(WHAT TO PRODUCE): Copy the records below word for word, leaving out nothing.

(RECORDS PROVIDED):
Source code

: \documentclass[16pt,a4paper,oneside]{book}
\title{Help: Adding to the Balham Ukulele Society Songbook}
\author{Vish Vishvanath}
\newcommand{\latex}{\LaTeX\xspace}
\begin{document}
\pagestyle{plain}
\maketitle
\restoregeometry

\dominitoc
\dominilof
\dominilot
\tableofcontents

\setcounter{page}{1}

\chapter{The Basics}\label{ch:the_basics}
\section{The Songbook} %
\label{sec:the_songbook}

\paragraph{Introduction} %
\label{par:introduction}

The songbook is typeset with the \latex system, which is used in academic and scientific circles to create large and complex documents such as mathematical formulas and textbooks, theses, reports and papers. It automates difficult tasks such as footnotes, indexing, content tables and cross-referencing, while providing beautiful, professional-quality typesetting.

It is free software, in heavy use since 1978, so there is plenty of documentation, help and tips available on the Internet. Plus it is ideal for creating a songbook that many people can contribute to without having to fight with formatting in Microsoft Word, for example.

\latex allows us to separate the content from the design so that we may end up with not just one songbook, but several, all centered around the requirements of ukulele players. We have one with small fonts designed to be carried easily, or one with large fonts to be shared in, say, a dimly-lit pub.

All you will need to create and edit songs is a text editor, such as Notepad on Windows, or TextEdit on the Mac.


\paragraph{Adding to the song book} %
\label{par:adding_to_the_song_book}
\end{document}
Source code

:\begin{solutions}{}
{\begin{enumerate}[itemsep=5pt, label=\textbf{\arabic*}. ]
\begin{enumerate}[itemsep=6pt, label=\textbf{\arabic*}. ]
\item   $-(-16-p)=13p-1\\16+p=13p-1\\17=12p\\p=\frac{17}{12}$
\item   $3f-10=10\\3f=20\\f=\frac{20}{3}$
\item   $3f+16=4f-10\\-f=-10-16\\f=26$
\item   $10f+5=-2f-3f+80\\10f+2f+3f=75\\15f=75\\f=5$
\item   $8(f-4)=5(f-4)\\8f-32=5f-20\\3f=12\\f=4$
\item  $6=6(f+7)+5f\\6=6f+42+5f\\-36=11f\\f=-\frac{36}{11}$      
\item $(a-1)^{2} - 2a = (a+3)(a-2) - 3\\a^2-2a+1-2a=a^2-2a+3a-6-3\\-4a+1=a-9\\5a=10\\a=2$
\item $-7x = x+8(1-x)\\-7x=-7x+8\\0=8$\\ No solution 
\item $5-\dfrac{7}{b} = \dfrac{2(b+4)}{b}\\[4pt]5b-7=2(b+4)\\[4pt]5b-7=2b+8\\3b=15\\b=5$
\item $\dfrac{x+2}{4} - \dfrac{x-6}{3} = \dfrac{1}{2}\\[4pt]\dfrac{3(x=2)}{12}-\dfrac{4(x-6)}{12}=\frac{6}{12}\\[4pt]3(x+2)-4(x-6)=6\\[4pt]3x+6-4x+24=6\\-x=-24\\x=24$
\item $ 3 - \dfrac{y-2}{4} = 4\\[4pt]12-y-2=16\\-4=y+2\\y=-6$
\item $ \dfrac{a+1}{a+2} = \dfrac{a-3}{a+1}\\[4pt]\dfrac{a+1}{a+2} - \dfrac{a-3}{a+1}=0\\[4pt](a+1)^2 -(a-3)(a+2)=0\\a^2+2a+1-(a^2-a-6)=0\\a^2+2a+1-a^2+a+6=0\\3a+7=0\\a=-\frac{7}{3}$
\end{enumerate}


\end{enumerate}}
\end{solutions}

(WRITTEN RESPONSE):
Source code

: \documentclass[16pt,a4paper,oneside]{book}
\title{Help: Adding to the Balham Ukulele Society Songbook}
\author{Vish Vishvanath}
\newcommand{\latex}{\LaTeX\xspace}
\begin{document}
\pagestyle{plain}
\maketitle
\restoregeometry

\dominitoc
\dominilof
\dominilot
\tableofcontents

\setcounter{page}{1}

\chapter{The Basics}\label{ch:the_basics}
\section{The Songbook} %
\label{sec:the_songbook}

\paragraph{Introduction} %
\label{par:introduction}

The songbook is typeset with the \latex system, which is used in academic and scientific circles to create large and complex documents such as mathematical formulas and textbooks, theses, reports and papers. It automates difficult tasks such as footnotes, indexing, content tables and cross-referencing, while providing beautiful, professional-quality typesetting.

It is free software, in heavy use since 1978, so there is plenty of documentation, help and tips available on the Internet. Plus it is ideal for creating a songbook that many people can contribute to without having to fight with formatting in Microsoft Word, for example.

\latex allows us to separate the content from the design so that we may end up with not just one songbook, but several, all centered around the requirements of ukulele players. We have one with small fonts designed to be carried easily, or one with large fonts to be shared in, say, a dimly-lit pub.

All you will need to create and edit songs is a text editor, such as Notepad on Windows, or TextEdit on the Mac.


\paragraph{Adding to the song book} %
\label{par:adding_to_the_song_book}
\end{document}
Source code

:\begin{solutions}{}
{\begin{enumerate}[itemsep=5pt, label=\textbf{\arabic*}. ]
\begin{enumerate}[itemsep=6pt, label=\textbf{\arabic*}. ]
\item   $-(-16-p)=13p-1\\16+p=13p-1\\17=12p\\p=\frac{17}{12}$
\item   $3f-10=10\\3f=20\\f=\frac{20}{3}$
\item   $3f+16=4f-10\\-f=-10-16\\f=26$
\item   $10f+5=-2f-3f+80\\10f+2f+3f=75\\15f=75\\f=5$
\item   $8(f-4)=5(f-4)\\8f-32=5f-20\\3f=12\\f=4$
\item  $6=6(f+7)+5f\\6=6f+42+5f\\-36=11f\\f=-\frac{36}{11}$      
\item $(a-1)^{2} - 2a = (a+3)(a-2) - 3\\a^2-2a+1-2a=a^2-2a+3a-6-3\\-4a+1=a-9\\5a=10\\a=2$
\item $-7x = x+8(1-x)\\-7x=-7x+8\\0=8$\\ No solution 
\item $5-\dfrac{7}{b} = \dfrac{2(b+4)}{b}\\[4pt]5b-7=2(b+4)\\[4pt]5b-7=2b+8\\3b=15\\b=5$
\item $\dfrac{x+2}{4} - \dfrac{x-6}{3} = \dfrac{1}{2}\\[4pt]\dfrac{3(x=2)}{12}-\dfrac{4(x-6)}{12}=\frac{6}{12}\\[4pt]3(x+2)-4(x-6)=6\\[4pt]3x+6-4x+24=6\\-x=-24\\x=24$
\item $ 3 - \dfrac{y-2}{4} = 4\\[4pt]12-y-2=16\\-4=y+2\\y=-6$
\item $ \dfrac{a+1}{a+2} = \dfrac{a-3}{a+1}\\[4pt]\dfrac{a+1}{a+2} - \dfrac{a-3}{a+1}=0\\[4pt](a+1)^2 -(a-3)(a+2)=0\\a^2+2a+1-(a^2-a-6)=0\\a^2+2a+1-a^2+a+6=0\\3a+7=0\\a=-\frac{7}{3}$
\end{enumerate}


\end{enumerate}}
\end{solutions}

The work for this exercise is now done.